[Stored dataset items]
********************
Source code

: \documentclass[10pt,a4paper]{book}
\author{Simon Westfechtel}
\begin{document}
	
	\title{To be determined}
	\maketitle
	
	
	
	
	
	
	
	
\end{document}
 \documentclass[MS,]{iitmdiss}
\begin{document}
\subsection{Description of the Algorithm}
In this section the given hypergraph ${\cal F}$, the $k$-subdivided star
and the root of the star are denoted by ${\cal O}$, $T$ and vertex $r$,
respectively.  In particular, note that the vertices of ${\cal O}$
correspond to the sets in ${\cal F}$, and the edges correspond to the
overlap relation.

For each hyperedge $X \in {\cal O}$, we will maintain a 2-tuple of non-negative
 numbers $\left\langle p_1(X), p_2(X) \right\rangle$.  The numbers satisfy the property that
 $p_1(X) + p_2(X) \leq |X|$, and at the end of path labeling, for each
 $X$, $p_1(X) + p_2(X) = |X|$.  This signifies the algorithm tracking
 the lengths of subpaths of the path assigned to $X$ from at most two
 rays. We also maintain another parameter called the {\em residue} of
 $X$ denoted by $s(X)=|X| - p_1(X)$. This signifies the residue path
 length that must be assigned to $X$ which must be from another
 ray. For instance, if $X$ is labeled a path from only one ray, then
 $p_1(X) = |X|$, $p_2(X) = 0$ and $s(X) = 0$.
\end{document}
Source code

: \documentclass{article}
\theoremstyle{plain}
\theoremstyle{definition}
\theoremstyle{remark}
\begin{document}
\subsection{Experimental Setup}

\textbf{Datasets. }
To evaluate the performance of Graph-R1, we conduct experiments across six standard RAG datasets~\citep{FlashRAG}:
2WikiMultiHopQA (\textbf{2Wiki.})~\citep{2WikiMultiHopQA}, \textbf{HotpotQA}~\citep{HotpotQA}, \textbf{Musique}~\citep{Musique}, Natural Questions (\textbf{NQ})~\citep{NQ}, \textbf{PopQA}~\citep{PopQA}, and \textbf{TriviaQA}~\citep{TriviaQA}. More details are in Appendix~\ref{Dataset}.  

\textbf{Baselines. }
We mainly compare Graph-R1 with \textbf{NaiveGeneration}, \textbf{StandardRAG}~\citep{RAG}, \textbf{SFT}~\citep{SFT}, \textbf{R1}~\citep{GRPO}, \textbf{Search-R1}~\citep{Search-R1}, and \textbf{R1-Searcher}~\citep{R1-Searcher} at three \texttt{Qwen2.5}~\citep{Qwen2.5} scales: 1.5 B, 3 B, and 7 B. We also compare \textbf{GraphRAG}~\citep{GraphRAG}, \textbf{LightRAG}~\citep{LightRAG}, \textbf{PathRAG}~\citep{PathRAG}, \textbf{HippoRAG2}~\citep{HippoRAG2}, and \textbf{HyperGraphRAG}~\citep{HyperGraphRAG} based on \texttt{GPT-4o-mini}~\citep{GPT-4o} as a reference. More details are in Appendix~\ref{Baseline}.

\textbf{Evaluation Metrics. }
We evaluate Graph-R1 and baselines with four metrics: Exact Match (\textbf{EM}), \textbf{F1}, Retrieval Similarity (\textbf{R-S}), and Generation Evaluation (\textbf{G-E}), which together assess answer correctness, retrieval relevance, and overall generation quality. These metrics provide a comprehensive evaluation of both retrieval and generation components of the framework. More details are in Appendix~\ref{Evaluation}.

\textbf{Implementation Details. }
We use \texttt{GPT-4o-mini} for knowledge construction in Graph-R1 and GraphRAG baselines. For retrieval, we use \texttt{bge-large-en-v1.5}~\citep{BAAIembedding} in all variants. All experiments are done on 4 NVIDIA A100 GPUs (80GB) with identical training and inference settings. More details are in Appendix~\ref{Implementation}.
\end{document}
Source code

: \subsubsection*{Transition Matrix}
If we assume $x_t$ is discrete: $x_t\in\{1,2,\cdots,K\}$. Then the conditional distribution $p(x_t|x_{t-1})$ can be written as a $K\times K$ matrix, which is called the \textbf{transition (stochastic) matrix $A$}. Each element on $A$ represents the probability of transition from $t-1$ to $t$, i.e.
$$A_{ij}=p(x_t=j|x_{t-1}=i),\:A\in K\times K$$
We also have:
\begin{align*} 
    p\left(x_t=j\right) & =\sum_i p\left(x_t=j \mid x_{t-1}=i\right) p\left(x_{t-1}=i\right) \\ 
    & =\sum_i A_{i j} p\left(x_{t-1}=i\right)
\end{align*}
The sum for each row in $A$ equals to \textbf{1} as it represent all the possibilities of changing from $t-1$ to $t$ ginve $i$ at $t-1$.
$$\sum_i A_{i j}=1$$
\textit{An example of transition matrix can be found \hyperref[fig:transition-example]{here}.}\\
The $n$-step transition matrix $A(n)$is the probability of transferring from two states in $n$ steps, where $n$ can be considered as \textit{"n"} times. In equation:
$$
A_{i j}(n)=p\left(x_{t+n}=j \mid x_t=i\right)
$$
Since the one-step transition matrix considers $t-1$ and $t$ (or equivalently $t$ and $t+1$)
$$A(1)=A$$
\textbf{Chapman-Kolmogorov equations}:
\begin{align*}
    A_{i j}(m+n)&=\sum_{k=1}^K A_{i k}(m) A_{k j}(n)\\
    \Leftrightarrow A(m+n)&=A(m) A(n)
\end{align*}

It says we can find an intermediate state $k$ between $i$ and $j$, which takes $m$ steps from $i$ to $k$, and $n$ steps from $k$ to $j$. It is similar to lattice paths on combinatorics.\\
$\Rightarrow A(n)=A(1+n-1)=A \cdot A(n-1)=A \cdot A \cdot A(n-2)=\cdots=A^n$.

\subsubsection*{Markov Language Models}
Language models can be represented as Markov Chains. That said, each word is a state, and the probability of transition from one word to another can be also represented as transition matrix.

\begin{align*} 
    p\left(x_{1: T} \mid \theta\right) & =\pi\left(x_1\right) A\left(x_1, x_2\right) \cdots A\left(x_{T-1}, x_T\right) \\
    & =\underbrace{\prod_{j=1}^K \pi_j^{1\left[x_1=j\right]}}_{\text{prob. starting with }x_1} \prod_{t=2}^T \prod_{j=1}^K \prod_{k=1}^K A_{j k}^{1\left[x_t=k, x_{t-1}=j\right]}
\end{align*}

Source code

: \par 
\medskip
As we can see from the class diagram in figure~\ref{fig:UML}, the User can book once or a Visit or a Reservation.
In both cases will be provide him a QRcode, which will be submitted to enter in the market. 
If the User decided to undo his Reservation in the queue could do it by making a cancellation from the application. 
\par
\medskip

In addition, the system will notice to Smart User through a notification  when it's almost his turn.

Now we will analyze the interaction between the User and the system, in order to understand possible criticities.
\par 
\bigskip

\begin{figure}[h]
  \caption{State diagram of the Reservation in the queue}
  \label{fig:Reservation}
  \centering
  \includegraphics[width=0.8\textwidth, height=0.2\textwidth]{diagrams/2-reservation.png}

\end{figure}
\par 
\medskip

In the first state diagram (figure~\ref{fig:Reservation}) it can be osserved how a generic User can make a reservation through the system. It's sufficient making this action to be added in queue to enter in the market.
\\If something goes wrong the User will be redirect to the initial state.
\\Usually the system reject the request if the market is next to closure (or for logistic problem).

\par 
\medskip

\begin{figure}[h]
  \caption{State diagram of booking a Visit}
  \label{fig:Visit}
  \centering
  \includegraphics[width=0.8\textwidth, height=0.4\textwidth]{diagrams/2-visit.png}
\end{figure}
********************
What is required:
Please copy the lines in the records above between the one holding "for knowledge construction" and the one holding "example of transition", inclusive, exactly and with no other line.

Solution:
We use \texttt{GPT-4o-mini} for knowledge construction in Graph-R1 and GraphRAG baselines. For retrieval, we use \texttt{bge-large-en-v1.5}~\citep{BAAIembedding} in all variants. All experiments are done on 4 NVIDIA A100 GPUs (80GB) with identical training and inference settings. More details are in Appendix~\ref{Implementation}.
\end{document}
Source code

: \subsubsection*{Transition Matrix}
If we assume $x_t$ is discrete: $x_t\in\{1,2,\cdots,K\}$. Then the conditional distribution $p(x_t|x_{t-1})$ can be written as a $K\times K$ matrix, which is called the \textbf{transition (stochastic) matrix $A$}. Each element on $A$ represents the probability of transition from $t-1$ to $t$, i.e.
$$A_{ij}=p(x_t=j|x_{t-1}=i),\:A\in K\times K$$
We also have:
\begin{align*} 
    p\left(x_t=j\right) & =\sum_i p\left(x_t=j \mid x_{t-1}=i\right) p\left(x_{t-1}=i\right) \\ 
    & =\sum_i A_{i j} p\left(x_{t-1}=i\right)
\end{align*}
The sum for each row in $A$ equals to \textbf{1} as it represent all the possibilities of changing from $t-1$ to $t$ ginve $i$ at $t-1$.
$$\sum_i A_{i j}=1$$
\textit{An example of transition matrix can be found \hyperref[fig:transition-example]{here}.}\\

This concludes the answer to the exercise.